Thursday, December 29, 2016

Rogue One

The first movie ever made solely to address a perceived plot hole in a previous movie, ROGUE ONE is the eighth film in the STAR WARS universe and the second made by Disney. Marketed as a “standalone” film, it in fact is a direct prequel to the original STAR WARS that tells the story of the rebels who stole and delivered the Death Star blueprints that reveal a structural weakness that allows one well-placed torpedo to destroy the super-weapon. It’s safe to say sales of Felicity Jones (THE AMAZING SPIDER-MAN 2) and Diego Luna (BLOOD FATHER) action figures will never catch up with those of Mark Hamill, Carrie Fisher, or Harrison Ford, as their star performances are lacking in chemistry and charisma and their characters are uninteresting.
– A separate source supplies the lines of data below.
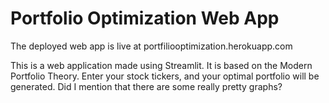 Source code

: # Portfolio Optimization Web App

The deployed web app is live at portfiliooptimization.herokuapp.com

This is a web application made using Streamlit. It is based on the Modern Portfolio Theory. Enter your stock tickers, and your optimal portfolio will be generated. Did I mention that there are some really pretty graphs?

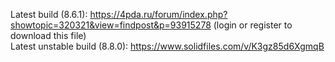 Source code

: Latest build (8.6.1): https://4pda.ru/forum/index.php?showtopic=320321&view=findpost&p=93915278 (login or register to download this file)<br/>
Latest unstable build (8.8.0): https://www.solidfiles.com/v/K3gz85d6XgmqB
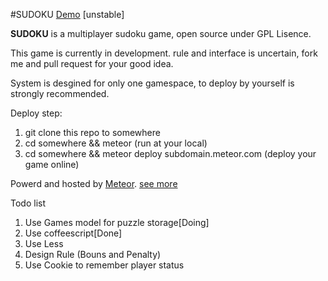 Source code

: #SUDOKU
[Demo](http://sudoku.meteor.com) [unstable]

**SUDOKU** is a multiplayer sudoku game, open source under GPL Lisence.

This game is currently in development. rule and interface is uncertain, fork me and pull request for your good idea.

System is desgined for only one gamespace, to deploy by yourself is strongly recommended.

Deploy step:
  1. git clone this repo to somewhere
  2. cd somewhere && meteor (run at your local)
  3. cd somewhere && meteor deploy subdomain.meteor.com (deploy your game online)

Powerd and hosted by [Meteor](http://www.meteor.com). [see more](https://github.com/meteor/meteor)

Todo list

1. Use Games model for puzzle storage[Doing]
2. Use coffeescript[Done]
3. Use Less
4. Design Rule (Bouns and Penalty)
5. Use Cookie to remember player status
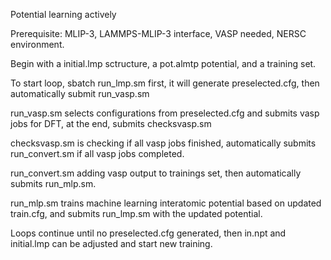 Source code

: Potential learning actively

Prerequisite: MLIP-3, LAMMPS-MLIP-3 interface, VASP needed, NERSC environment.

Begin with a initial.lmp sctructure, a pot.almtp potential, and a training set.

To start loop, sbatch run_lmp.sm first, it will generate preselected.cfg, then automatically submit run_vasp.sm

run_vasp.sm selects configurations from preselected.cfg and submits vasp jobs for DFT, at the end, submits checksvasp.sm

checksvasp.sm is checking if all vasp jobs finished, automatically submits run_convert.sm if all vasp jobs completed.

run_convert.sm adding vasp output to trainings set, then automatically submits run_mlp.sm.

run_mlp.sm trains machine learning interatomic potential based on updated train.cfg, and submits run_lmp.sm with the updated potential.

Loops continue until no preselected.cfg generated, then in.npt and initial.lmp can be adjusted and start new training.

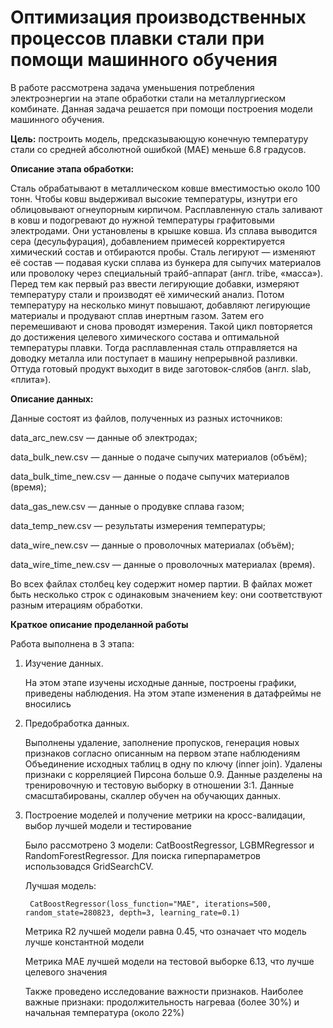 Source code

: # Оптимизация производственных процессов плавки стали при помощи машинного обучения

В работе рассмотрена задача уменьшения потребления электроэнергии на этапе обработки стали на металлургиеском комбинате. Данная задача решается при помощи построения модели машинного обучения.

**Цель:** построить модель, предсказывающую конечную температуру стали со средней абсолютной ошибкой (MAE) меньше 6.8 градусов.

**Описание этапа обработки:**

Сталь обрабатывают в металлическом ковше вместимостью около 100 тонн. Чтобы ковш выдерживал высокие температуры, изнутри его облицовывают огнеупорным кирпичом. Расплавленную сталь заливают в ковш и подогревают до нужной температуры графитовыми электродами. Они установлены в крышке ковша. 
Из сплава выводится сера (десульфурация), добавлением примесей корректируется химический состав и отбираются пробы. Сталь легируют — изменяют её состав — подавая куски сплава из бункера для сыпучих материалов или проволоку через специальный трайб-аппарат (англ. tribe, «масса»).
Перед тем как первый раз ввести легирующие добавки, измеряют температуру стали и производят её химический анализ. Потом температуру на несколько минут повышают, добавляют легирующие материалы и продувают сплав инертным газом. Затем его перемешивают и снова проводят измерения. Такой цикл повторяется до достижения целевого химического состава и оптимальной температуры плавки.
Тогда расплавленная сталь отправляется на доводку металла или поступает в машину непрерывной разливки. Оттуда готовый продукт выходит в виде заготовок-слябов (англ. slab, «плита»).

**Описание данных:**

Данные состоят из файлов, полученных из разных источников:

data_arc_new.csv — данные об электродах;

data_bulk_new.csv — данные о подаче сыпучих материалов (объём);

data_bulk_time_new.csv — данные о подаче сыпучих материалов (время);

data_gas_new.csv — данные о продувке сплава газом;

data_temp_new.csv — результаты измерения температуры;

data_wire_new.csv — данные о проволочных материалах (объём);

data_wire_time_new.csv — данные о проволочных материалах (время).

Во всех файлах столбец key содержит номер партии. В файлах может быть несколько строк с одинаковым значением key: они соответствуют разным итерациям обработки.

**Краткое описание проделанной работы**

Работа выполнена в 3 этапа:
    
1. Изучение данных.
    
   На этом этапе изучены исходные данные, построены графики, приведены наблюдения. На этом этапе изменения в датафреймы не вносились
    
    
2. Предобработка данных.
    
    Выполнены удаление, заполнение пропусков, генерация новых признаков согласно описанным на первом этапе наблюдениям
    Объединение исходных таблиц в одну по ключу (inner join). Удалены признаки с корреляцией Пирсона больше 0.9. Данные разделены на тренировочную и тестовую выборку в отношении 3:1. Данные смасштабированы, скаллер обучен на обучающих данных. 
    
    
3. Построение моделей и получение метрики на кросс-валидации, выбор лучшей модели и тестирование

    Было рассмотрено 3 модели: CatBoostRegressor, LGBMRegressor и RandomForestRegressor. Для поиска гиперпараметров использовадся GridSearchCV.
        
    Лучшая модель:

        CatBoostRegressor(loss_function="MAE", iterations=500, random_state=280823, depth=3, learning_rate=0.1)
        
    Метрика R2 лучшей модели равна 0.45, что означает что модель лучше константной модели
    
    Метрика MAE лучшей модели на тестовой выборке 6.13, что лучше целевого значения 
    
    Также проведено исследование важности признаков. Наиболее важные признаки: продолжительность нагреваа (более 30%) и начальная температура (около 22%)

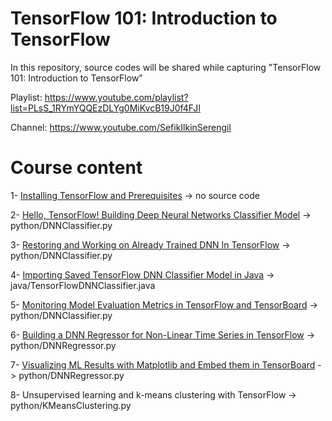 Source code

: # TensorFlow 101: Introduction to TensorFlow

In this repository, source codes will be shared while capturing "TensorFlow 101: Introduction to TensorFlow"

Playlist: https://www.youtube.com/playlist?list=PLsS_1RYmYQQEzDLYg0MiKvcB19J0f4FJI

Channel: https://www.youtube.com/SefikIlkinSerengil

# Course content

1- [Installing TensorFlow and Prerequisites](https://youtu.be/xY8NAxD37mc) -> no source code

2- [Hello, TensorFlow! Building Deep Neural Networks Classifier Model](https://youtu.be/7i9l32xW1JQ) -> python/DNNClassifier.py

3- [Restoring and Working on Already Trained DNN In TensorFlow](https://youtu.be/hvRy4I8AueM) -> python/DNNClassifier.py

4- [Importing Saved TensorFlow DNN Classifier Model in Java](https://youtu.be/THl3jp-E5t0) -> java/TensorFlowDNNClassifier.java

5- [Monitoring Model Evaluation Metrics in TensorFlow and TensorBoard](https://youtu.be/zHrrBbOSaZM) -> python/DNNClassifier.py

6- [Building a DNN Regressor for Non-Linear Time Series in TensorFlow](https://youtu.be/DXN4RwKW1ow) -> python/DNNRegressor.py

7- [Visualizing ML Results with Matplotlib and Embed them in TensorBoard](https://www.youtube.com/watch?v=IKYj7iPSWno) -> python/DNNRegressor.py

8- Unsupervised learning and k-means clustering with TensorFlow -> python/KMeansClustering.py
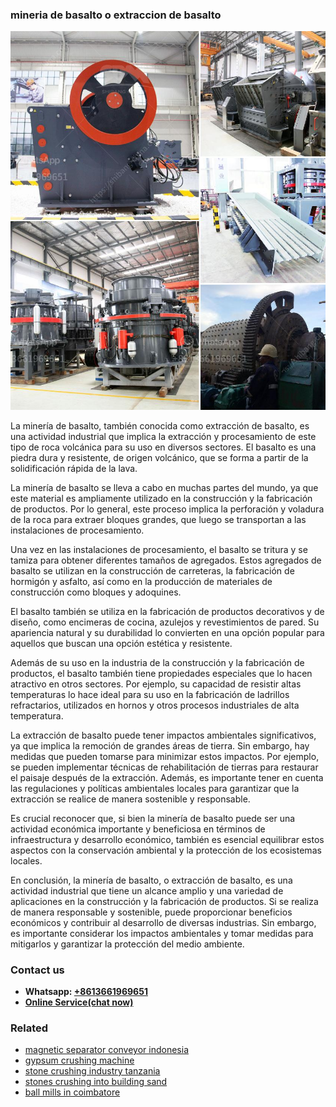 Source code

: <h3>mineria de basalto o extraccion de basalto</h3><img src='1708663371.jpg' alt=''><p>La minería de basalto, también conocida como extracción de basalto, es una actividad industrial que implica la extracción y procesamiento de este tipo de roca volcánica para su uso en diversos sectores. El basalto es una piedra dura y resistente, de origen volcánico, que se forma a partir de la solidificación rápida de la lava.</p><p>La minería de basalto se lleva a cabo en muchas partes del mundo, ya que este material es ampliamente utilizado en la construcción y la fabricación de productos. Por lo general, este proceso implica la perforación y voladura de la roca para extraer bloques grandes, que luego se transportan a las instalaciones de procesamiento.</p><p>Una vez en las instalaciones de procesamiento, el basalto se tritura y se tamiza para obtener diferentes tamaños de agregados. Estos agregados de basalto se utilizan en la construcción de carreteras, la fabricación de hormigón y asfalto, así como en la producción de materiales de construcción como bloques y adoquines.</p><p>El basalto también se utiliza en la fabricación de productos decorativos y de diseño, como encimeras de cocina, azulejos y revestimientos de pared. Su apariencia natural y su durabilidad lo convierten en una opción popular para aquellos que buscan una opción estética y resistente.</p><p>Además de su uso en la industria de la construcción y la fabricación de productos, el basalto también tiene propiedades especiales que lo hacen atractivo en otros sectores. Por ejemplo, su capacidad de resistir altas temperaturas lo hace ideal para su uso en la fabricación de ladrillos refractarios, utilizados en hornos y otros procesos industriales de alta temperatura.</p><p>La extracción de basalto puede tener impactos ambientales significativos, ya que implica la remoción de grandes áreas de tierra. Sin embargo, hay medidas que pueden tomarse para minimizar estos impactos. Por ejemplo, se pueden implementar técnicas de rehabilitación de tierras para restaurar el paisaje después de la extracción. Además, es importante tener en cuenta las regulaciones y políticas ambientales locales para garantizar que la extracción se realice de manera sostenible y responsable.</p><p>Es crucial reconocer que, si bien la minería de basalto puede ser una actividad económica importante y beneficiosa en términos de infraestructura y desarrollo económico, también es esencial equilibrar estos aspectos con la conservación ambiental y la protección de los ecosistemas locales.</p><p>En conclusión, la minería de basalto, o extracción de basalto, es una actividad industrial que tiene un alcance amplio y una variedad de aplicaciones en la construcción y la fabricación de productos. Si se realiza de manera responsable y sostenible, puede proporcionar beneficios económicos y contribuir al desarrollo de diversas industrias. Sin embargo, es importante considerar los impactos ambientales y tomar medidas para mitigarlos y garantizar la protección del medio ambiente.</p><h3>Contact us</h3><ul><li><strong>Whatsapp:&nbsp;<a href="https://wa.me/8613661969651">+8613661969651</a></strong></li><li><a href="https://swt.shibang-china.com/?git&amp;zhl&amp;mineria de basalto o extraccion de basalto"><strong>Online Service(chat now)</strong></a></li></ul><h3>Related</h3><ul><li><a href='magnetic separator conveyor indonesia.md'>magnetic separator conveyor indonesia</a></li><li><a href='gypsum crushing machine.md'>gypsum crushing machine</a></li><li><a href='stone crushing industry tanzania.md'>stone crushing industry tanzania</a></li><li><a href='stones crushing into building sand.md'>stones crushing into building sand</a></li><li><a href='ball mills in coimbatore.md'>ball mills in coimbatore</a></li></ul> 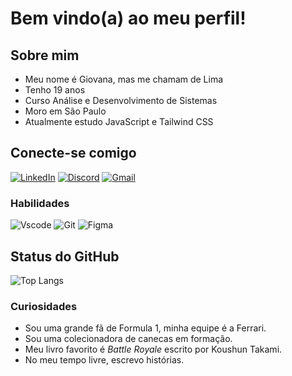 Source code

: # Bem vindo(a) ao meu perfil!
## Sobre mim
- Meu nome é Giovana, mas me chamam de Lima
- Tenho 19 anos
- Curso Análise e Desenvolvimento de Sistemas
- Moro em São Paulo
- Atualmente estudo JavaScript e Tailwind CSS
  
## Conecte-se comigo
[![LinkedIn](https://img.shields.io/badge/LinkedIn-0077B5?style=for-the-badge&logo=linkedin&logoColor=white)](https://www.linkedin.com/in/giovana-lima53)
[![Discord](https://img.shields.io/badge/Discord-7289DA?style=for-the-badge&logo=discord&logoColor=white)](https://discord.com/channels/@kseokcherry/)
[![Gmail](https://img.shields.io/badge/Gmail-333333?style=for-the-badge&logo=gmail&logoColor=red)](mailto:giovanalimaoliveira05@gmail.com)

### Habilidades
![Vscode](https://img.shields.io/badge/Vscode-007ACC?style=for-the-badge&logo=visual-studio-code&logoColor=white)
![Git](https://img.shields.io/badge/GIT-E44C30?style=for-the-badge&logo=git&logoColor=white)
![Figma](https://img.shields.io/badge/Figma-696969?style=for-the-badge&logo=figma&logoColor=figma)

## Status do GitHub
![Top Langs](https://github-readme-stats-git-masterrstaa-rickstaa.vercel.app/api/top-langs/?username=giovanalimads&layout=compact&bg_color=000&border_color=fff&title_color=fff&text_color=FFF)

### Curiosidades
- Sou uma grande fã de Formula 1, minha equipe é a Ferrari.
- Sou uma colecionadora de canecas em formação.
- Meu livro favorito é _Battle Royale_ escrito por Koushun Takami.
- No meu tempo livre, escrevo histórias.
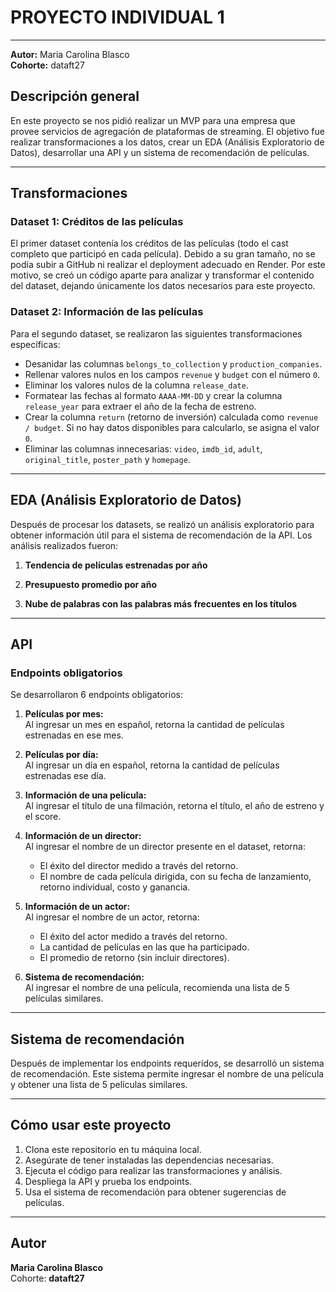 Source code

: # PROYECTO INDIVIDUAL 1

---

**Autor:** Maria Carolina Blasco  
**Cohorte:** dataft27  

## Descripción general

En este proyecto se nos pidió realizar un MVP para una empresa que provee servicios de agregación de plataformas de streaming. El objetivo fue realizar transformaciones a los datos, crear un EDA (Análisis Exploratorio de Datos), desarrollar una API y un sistema de recomendación de películas.

---

## Transformaciones

### Dataset 1: Créditos de las películas
El primer dataset contenía los créditos de las películas (todo el cast completo que participó en cada película). Debido a su gran tamaño, no se podía subir a GitHub ni realizar el deployment adecuado en Render. Por este motivo, se creó un código aparte para analizar y transformar el contenido del dataset, dejando únicamente los datos necesarios para este proyecto.

### Dataset 2: Información de las películas
Para el segundo dataset, se realizaron las siguientes transformaciones específicas:

- Desanidar las columnas `belongs_to_collection` y `production_companies`.
- Rellenar valores nulos en los campos `revenue` y `budget` con el número `0`.
- Eliminar los valores nulos de la columna `release_date`.
- Formatear las fechas al formato `AAAA-MM-DD` y crear la columna `release_year` para extraer el año de la fecha de estreno.
- Crear la columna `return` (retorno de inversión) calculada como `revenue / budget`. Si no hay datos disponibles para calcularlo, se asigna el valor `0`.
- Eliminar las columnas innecesarias: `video`, `imdb_id`, `adult`, `original_title`, `poster_path` y `homepage`.

---

## EDA (Análisis Exploratorio de Datos)

Después de procesar los datasets, se realizó un análisis exploratorio para obtener información útil para el sistema de recomendación de la API. Los análisis realizados fueron:

1. **Tendencia de películas estrenadas por año**  

2. **Presupuesto promedio por año**  

3. **Nube de palabras con las palabras más frecuentes en los títulos**  

---

## API

### Endpoints obligatorios

Se desarrollaron 6 endpoints obligatorios:

1. **Películas por mes:**  
   Al ingresar un mes en español, retorna la cantidad de películas estrenadas en ese mes.

2. **Películas por día:**  
   Al ingresar un día en español, retorna la cantidad de películas estrenadas ese día.

3. **Información de una película:**  
   Al ingresar el título de una filmación, retorna el título, el año de estreno y el score.

4. **Información de un director:**  
   Al ingresar el nombre de un director presente en el dataset, retorna:
   - El éxito del director medido a través del retorno.
   - El nombre de cada película dirigida, con su fecha de lanzamiento, retorno individual, costo y ganancia.

5. **Información de un actor:**  
   Al ingresar el nombre de un actor, retorna:
   - El éxito del actor medido a través del retorno.
   - La cantidad de películas en las que ha participado.
   - El promedio de retorno (sin incluir directores).

6. **Sistema de recomendación:**  
   Al ingresar el nombre de una película, recomienda una lista de 5 películas similares.

---

## Sistema de recomendación

Después de implementar los endpoints requeridos, se desarrolló un sistema de recomendación. Este sistema permite ingresar el nombre de una película y obtener una lista de 5 películas similares.

---

## Cómo usar este proyecto

1. Clona este repositorio en tu máquina local.
2. Asegúrate de tener instaladas las dependencias necesarias.
3. Ejecuta el código para realizar las transformaciones y análisis.
4. Despliega la API y prueba los endpoints.
5. Usa el sistema de recomendación para obtener sugerencias de películas.

---

## Autor

**Maria Carolina Blasco**  
Cohorte: **dataft27**
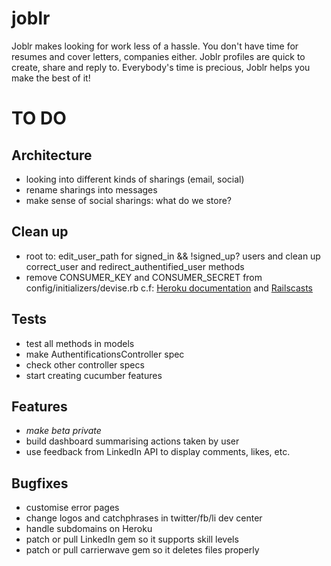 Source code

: joblr
=====

Joblr makes looking for work less of a hassle.
You don't have time for resumes and cover letters, companies either.
Joblr profiles are quick to create, share and reply to.
Everybody's time is precious, Joblr helps you make the best of it!


TO DO
=====

Architecture
------------

- looking into different kinds of sharings (email, social)
- rename sharings into messages
- make sense of social sharings: what do we store?

Clean up
--------

- root to: edit_user_path for signed_in && !signed_up? users and clean up correct_user and redirect_authentified_user methods
- remove CONSUMER_KEY and CONSUMER_SECRET from config/initializers/devise.rb
  c.f: [Heroku documentation](https://devcenter.heroku.com/articles/config-vars) and [Railscasts](http://railscasts.com/episodes/235-devise-and-omniauth-revised)

Tests
-----

- test all methods in models
- make AuthentificationsController spec
- check other controller specs
- start creating cucumber features

Features
--------

- *make beta private*
- build dashboard summarising actions taken by user
- use feedback from LinkedIn API to display comments, likes, etc.


Bugfixes
--------

- customise error pages
- change logos and catchphrases in twitter/fb/li dev center
- handle subdomains on Heroku
- patch or pull LinkedIn gem so it supports skill levels
- patch or pull carrierwave gem so it deletes files properly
The same can be said for the movie’s story.

Considering the basic premise couldn’t be simpler — a band of rebels plan a break-in of Imperial headquarters to steal the Death Star plans and get them to safety — it’s a mystery why the plot credited to Chris Weitz (ANTZ) and MICHAEL CLAYTON’s Tony Gilroy (more on him in a moment) is so needlessly complicated. The first twenty minutes or so take place on five different planets, and the story becomes so jumbled that the names of the characters are easily missed. Director Gareth Edwards (GODZILLA) has a tough time keeping important story points clear, but what we do know is that Galactic Empire baddie Krennic (BLOODLINE’s Ben Mendelsohn, looking cool as hell in white duds with a cape) snatches engineer Galen Erso (CASINO ROYALE villain Mads Mikkelsen) and forces him to build a planet-killing device to be known as the Death Star.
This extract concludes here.